START DATA FOR THE TASK

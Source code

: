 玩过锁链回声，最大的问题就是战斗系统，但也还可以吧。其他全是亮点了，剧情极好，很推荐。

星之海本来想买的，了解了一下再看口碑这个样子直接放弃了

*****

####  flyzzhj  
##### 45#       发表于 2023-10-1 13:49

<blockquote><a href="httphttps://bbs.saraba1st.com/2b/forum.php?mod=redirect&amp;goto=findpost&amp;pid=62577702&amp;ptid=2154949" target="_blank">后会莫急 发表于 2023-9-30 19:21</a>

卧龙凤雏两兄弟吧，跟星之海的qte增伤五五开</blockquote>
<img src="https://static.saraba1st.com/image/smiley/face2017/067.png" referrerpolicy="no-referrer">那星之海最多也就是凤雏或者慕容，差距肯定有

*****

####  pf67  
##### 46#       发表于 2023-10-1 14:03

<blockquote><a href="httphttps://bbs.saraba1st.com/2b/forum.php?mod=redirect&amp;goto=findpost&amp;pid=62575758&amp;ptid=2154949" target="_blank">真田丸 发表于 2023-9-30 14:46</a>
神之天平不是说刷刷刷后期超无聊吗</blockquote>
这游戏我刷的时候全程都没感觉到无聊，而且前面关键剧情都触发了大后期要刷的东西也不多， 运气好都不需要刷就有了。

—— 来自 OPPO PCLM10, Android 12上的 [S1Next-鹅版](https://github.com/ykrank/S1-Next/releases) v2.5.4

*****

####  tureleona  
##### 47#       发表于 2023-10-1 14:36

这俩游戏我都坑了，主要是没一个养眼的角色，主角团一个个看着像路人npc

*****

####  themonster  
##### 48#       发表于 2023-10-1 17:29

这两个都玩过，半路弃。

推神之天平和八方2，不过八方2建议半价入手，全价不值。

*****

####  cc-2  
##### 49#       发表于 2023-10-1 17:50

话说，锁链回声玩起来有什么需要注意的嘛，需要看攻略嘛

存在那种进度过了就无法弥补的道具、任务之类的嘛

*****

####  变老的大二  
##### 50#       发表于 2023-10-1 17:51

END DATA FOR THE TASK

> [PROBLEM DETAILS]: Provide only the count of lines within the entries above that include the string "forum".

> [EXPECTED OUTPUT]: 2